:: YOUR TASK ::
Your result will be the set of lines with "middleware", copied from the material below.

:: SOURCE INFORMATION ::
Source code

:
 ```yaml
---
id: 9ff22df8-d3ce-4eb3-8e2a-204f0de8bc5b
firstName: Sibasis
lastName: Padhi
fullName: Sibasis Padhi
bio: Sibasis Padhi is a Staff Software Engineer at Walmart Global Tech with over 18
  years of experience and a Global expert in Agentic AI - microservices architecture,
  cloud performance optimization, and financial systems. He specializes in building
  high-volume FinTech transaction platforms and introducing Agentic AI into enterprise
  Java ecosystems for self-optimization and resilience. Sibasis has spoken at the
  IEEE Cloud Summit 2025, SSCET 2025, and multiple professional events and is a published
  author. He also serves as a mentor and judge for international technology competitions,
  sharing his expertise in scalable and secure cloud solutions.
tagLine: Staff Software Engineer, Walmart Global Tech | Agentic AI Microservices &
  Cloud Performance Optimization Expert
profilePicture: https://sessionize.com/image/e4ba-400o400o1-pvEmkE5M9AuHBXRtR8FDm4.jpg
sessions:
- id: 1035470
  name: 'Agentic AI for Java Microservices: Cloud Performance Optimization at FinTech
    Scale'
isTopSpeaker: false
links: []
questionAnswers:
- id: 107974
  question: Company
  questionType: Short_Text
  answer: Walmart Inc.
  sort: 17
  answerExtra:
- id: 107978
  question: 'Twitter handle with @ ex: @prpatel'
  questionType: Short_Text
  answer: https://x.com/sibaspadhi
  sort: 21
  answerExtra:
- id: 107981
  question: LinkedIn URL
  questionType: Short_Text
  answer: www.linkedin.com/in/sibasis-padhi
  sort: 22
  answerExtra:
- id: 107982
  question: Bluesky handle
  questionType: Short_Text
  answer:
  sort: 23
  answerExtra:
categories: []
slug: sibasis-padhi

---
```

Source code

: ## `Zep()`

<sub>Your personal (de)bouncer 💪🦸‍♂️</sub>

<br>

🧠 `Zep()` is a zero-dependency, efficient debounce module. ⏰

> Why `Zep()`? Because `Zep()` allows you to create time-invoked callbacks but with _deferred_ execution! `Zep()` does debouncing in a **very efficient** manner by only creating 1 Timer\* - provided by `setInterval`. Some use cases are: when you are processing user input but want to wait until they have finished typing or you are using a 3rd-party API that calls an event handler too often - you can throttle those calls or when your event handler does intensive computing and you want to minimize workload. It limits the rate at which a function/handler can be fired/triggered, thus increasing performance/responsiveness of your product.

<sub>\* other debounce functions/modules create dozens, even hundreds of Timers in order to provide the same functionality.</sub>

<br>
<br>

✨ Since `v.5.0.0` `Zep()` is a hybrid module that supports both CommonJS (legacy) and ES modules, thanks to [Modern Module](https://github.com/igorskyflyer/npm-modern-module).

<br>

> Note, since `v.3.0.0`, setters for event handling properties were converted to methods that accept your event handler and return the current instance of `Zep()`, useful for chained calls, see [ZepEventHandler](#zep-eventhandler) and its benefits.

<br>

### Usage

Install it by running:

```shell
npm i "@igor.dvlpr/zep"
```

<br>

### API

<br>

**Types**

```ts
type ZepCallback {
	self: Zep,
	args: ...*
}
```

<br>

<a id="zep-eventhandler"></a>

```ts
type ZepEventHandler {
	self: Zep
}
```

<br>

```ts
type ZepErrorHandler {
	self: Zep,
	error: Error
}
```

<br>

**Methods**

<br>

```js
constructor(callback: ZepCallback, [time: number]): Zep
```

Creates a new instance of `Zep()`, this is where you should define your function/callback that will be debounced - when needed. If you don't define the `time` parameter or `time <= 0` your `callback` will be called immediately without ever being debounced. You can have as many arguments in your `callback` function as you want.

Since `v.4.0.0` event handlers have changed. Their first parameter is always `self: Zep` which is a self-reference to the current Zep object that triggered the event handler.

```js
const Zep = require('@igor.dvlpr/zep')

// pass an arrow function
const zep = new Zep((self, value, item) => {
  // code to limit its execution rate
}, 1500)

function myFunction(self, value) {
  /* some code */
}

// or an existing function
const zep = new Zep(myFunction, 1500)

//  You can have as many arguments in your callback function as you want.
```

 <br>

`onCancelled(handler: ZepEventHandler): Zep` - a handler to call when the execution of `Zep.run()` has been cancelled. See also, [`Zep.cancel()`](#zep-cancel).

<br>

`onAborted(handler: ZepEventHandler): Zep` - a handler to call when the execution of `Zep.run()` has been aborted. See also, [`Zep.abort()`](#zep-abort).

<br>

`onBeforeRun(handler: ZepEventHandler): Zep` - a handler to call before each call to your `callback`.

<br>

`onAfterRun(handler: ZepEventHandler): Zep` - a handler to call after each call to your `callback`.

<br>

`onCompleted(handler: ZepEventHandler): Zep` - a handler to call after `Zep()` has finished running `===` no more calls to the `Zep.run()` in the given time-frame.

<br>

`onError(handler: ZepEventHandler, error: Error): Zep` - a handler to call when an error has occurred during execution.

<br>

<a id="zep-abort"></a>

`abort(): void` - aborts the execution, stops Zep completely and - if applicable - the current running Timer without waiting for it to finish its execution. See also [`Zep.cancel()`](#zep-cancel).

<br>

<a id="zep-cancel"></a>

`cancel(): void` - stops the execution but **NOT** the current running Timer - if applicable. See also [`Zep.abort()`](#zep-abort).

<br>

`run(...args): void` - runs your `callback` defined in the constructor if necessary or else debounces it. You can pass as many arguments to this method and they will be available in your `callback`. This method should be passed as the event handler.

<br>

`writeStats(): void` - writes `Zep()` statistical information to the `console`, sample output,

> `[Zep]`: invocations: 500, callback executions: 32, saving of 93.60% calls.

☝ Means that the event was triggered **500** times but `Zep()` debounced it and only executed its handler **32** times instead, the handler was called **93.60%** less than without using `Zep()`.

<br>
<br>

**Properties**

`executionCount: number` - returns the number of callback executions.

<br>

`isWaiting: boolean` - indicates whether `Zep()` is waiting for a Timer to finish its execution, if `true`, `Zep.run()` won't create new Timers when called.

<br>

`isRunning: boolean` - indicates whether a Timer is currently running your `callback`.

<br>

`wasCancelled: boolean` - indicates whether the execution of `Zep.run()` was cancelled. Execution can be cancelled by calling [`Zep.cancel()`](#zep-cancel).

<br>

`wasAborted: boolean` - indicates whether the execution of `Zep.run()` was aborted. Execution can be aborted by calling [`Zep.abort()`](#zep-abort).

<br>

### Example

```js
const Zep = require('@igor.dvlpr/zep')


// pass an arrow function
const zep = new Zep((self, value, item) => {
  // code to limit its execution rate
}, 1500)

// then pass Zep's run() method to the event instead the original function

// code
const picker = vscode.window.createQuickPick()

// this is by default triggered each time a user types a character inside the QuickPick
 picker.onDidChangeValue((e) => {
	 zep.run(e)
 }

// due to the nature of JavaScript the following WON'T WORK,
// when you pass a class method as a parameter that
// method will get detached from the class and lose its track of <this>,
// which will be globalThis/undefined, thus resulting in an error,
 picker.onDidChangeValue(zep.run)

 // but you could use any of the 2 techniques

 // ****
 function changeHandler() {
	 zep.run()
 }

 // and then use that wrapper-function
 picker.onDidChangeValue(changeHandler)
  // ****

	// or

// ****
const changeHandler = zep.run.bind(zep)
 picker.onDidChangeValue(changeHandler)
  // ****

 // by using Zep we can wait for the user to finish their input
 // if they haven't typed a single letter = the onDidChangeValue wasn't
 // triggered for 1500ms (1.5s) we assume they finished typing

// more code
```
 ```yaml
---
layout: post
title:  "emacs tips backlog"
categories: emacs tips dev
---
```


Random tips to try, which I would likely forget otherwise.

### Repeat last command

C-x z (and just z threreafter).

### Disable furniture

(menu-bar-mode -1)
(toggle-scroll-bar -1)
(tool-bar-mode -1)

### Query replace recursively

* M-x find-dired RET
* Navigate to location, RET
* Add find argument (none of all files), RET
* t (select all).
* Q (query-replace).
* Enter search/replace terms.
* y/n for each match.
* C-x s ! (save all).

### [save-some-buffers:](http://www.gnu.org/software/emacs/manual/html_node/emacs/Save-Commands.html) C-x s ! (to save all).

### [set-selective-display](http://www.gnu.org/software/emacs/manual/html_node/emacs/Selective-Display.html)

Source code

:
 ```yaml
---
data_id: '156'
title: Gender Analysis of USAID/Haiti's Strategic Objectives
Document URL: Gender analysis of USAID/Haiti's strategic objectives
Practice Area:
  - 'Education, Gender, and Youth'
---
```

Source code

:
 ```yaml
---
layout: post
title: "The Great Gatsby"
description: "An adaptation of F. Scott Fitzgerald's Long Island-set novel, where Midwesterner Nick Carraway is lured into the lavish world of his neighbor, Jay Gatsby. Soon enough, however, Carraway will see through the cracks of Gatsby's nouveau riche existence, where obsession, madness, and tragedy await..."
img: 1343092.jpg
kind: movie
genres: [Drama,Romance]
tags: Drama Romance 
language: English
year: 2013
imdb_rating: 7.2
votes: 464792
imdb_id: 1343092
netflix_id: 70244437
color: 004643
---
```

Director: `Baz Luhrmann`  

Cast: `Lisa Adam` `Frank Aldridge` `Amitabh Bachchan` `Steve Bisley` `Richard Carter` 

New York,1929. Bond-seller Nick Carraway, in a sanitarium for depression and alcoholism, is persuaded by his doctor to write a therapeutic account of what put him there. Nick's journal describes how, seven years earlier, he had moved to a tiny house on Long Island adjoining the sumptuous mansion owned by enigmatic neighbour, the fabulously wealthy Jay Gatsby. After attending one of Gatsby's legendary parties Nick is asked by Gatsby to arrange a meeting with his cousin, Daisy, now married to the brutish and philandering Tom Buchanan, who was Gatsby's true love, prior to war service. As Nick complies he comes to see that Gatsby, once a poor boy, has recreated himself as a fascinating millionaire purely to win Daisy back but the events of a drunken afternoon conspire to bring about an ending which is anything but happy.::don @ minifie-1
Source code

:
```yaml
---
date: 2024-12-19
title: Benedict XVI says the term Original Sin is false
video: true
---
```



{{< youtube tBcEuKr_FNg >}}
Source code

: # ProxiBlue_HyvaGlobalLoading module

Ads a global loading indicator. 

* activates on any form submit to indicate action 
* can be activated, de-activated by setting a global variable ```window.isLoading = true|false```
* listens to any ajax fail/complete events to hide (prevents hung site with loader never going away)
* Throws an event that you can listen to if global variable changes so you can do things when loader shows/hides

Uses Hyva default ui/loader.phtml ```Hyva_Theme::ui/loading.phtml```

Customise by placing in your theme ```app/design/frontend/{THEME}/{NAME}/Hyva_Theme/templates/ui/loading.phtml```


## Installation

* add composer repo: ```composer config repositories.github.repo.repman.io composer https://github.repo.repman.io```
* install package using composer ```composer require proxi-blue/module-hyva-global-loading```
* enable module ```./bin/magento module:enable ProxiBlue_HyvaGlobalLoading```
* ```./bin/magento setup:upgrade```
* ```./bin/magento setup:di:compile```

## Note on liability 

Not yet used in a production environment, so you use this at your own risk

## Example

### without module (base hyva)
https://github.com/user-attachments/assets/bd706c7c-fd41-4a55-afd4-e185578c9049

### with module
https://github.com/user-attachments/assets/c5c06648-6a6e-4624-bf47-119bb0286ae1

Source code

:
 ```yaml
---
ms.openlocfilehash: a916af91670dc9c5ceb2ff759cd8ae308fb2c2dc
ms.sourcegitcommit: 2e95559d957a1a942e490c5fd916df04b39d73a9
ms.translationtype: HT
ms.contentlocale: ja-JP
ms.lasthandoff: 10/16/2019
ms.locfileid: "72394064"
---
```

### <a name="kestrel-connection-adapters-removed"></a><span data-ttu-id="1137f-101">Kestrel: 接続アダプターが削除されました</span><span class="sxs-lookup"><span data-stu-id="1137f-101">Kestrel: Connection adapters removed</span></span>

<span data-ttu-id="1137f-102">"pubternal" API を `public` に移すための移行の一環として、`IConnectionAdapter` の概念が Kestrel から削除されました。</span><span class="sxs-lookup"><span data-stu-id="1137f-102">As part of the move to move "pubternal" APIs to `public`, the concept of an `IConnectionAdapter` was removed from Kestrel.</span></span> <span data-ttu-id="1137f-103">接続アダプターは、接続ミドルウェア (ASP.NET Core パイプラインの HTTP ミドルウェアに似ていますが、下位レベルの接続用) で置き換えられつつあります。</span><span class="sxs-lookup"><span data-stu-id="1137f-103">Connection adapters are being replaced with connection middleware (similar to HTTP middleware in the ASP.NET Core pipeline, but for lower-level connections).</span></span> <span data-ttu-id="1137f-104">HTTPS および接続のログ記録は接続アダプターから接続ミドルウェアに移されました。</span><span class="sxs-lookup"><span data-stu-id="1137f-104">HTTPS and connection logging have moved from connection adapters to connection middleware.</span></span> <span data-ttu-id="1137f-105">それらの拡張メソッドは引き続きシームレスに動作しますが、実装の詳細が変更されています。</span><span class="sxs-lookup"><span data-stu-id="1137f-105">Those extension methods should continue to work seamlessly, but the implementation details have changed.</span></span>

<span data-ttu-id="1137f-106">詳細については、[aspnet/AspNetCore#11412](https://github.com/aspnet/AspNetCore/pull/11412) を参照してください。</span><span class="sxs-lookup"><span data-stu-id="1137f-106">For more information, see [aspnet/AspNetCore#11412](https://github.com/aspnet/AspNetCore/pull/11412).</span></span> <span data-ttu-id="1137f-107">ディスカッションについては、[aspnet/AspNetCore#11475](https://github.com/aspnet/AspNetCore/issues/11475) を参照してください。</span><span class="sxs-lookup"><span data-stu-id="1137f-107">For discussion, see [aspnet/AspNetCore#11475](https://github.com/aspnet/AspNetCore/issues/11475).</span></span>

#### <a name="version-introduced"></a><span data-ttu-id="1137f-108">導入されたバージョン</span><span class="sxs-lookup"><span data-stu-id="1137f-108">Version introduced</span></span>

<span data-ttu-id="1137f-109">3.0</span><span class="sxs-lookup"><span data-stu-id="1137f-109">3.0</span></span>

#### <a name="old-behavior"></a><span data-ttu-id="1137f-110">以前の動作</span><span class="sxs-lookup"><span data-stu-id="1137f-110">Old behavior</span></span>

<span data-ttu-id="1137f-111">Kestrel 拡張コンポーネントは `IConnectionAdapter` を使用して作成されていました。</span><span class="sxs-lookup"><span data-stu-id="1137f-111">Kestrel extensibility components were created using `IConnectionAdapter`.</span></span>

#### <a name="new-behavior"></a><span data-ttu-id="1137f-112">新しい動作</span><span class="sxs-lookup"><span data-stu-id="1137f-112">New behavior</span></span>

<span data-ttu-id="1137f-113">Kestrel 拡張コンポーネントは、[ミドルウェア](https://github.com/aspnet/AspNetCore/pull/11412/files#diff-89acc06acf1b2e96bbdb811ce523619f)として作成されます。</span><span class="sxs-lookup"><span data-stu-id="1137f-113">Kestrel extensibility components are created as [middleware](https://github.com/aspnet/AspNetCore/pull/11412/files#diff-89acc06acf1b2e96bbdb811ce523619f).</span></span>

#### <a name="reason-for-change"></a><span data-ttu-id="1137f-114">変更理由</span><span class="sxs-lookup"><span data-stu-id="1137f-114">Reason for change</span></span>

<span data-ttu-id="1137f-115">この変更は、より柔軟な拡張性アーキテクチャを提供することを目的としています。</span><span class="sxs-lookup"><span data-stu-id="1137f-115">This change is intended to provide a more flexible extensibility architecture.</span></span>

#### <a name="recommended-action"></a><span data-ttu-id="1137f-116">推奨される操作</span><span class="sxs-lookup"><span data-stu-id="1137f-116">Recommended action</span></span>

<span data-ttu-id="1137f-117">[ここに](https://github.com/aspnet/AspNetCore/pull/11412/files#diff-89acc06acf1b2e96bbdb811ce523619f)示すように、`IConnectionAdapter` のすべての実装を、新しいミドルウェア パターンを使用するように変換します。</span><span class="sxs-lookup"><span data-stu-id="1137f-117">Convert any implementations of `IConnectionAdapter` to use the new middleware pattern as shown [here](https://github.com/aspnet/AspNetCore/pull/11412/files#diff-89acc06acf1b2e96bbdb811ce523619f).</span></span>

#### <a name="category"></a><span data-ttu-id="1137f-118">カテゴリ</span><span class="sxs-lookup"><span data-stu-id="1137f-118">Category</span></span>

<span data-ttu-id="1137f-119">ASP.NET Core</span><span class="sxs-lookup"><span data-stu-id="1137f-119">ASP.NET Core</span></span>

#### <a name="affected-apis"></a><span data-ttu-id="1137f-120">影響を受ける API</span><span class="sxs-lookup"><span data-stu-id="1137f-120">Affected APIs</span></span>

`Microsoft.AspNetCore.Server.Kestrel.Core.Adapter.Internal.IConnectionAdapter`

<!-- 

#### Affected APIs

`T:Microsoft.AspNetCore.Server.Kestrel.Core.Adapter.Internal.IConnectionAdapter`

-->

:: ANSWER ::
<span data-ttu-id="1137f-102">"pubternal" API を `public` に移すための移行の一環として、`IConnectionAdapter` の概念が Kestrel から削除されました。</span><span class="sxs-lookup"><span data-stu-id="1137f-102">As part of the move to move "pubternal" APIs to `public`, the concept of an `IConnectionAdapter` was removed from Kestrel.</span></span> <span data-ttu-id="1137f-103">接続アダプターは、接続ミドルウェア (ASP.NET Core パイプラインの HTTP ミドルウェアに似ていますが、下位レベルの接続用) で置き換えられつつあります。</span><span class="sxs-lookup"><span data-stu-id="1137f-103">Connection adapters are being replaced with connection middleware (similar to HTTP middleware in the ASP.NET Core pipeline, but for lower-level connections).</span></span> <span data-ttu-id="1137f-104">HTTPS および接続のログ記録は接続アダプターから接続ミドルウェアに移されました。</span><span class="sxs-lookup"><span data-stu-id="1137f-104">HTTPS and connection logging have moved from connection adapters to connection middleware.</span></span> <span data-ttu-id="1137f-105">それらの拡張メソッドは引き続きシームレスに動作しますが、実装の詳細が変更されています。</span><span class="sxs-lookup"><span data-stu-id="1137f-105">Those extension methods should continue to work seamlessly, but the implementation details have changed.</span></span>
<span data-ttu-id="1137f-113">Kestrel 拡張コンポーネントは、[ミドルウェア](https://github.com/aspnet/AspNetCore/pull/11412/files#diff-89acc06acf1b2e96bbdb811ce523619f)として作成されます。</span><span class="sxs-lookup"><span data-stu-id="1137f-113">Kestrel extensibility components are created as [middleware](https://github.com/aspnet/AspNetCore/pull/11412/files#diff-89acc06acf1b2e96bbdb811ce523619f).</span></span>
<span data-ttu-id="1137f-117">[ここに](https://github.com/aspnet/AspNetCore/pull/11412/files#diff-89acc06acf1b2e96bbdb811ce523619f)示すように、`IConnectionAdapter` のすべての実装を、新しいミドルウェア パターンを使用するように変換します。</span><span class="sxs-lookup"><span data-stu-id="1137f-117">Convert any implementations of `IConnectionAdapter` to use the new middleware pattern as shown [here](https://github.com/aspnet/AspNetCore/pull/11412/files#diff-89acc06acf1b2e96bbdb811ce523619f).</span></span>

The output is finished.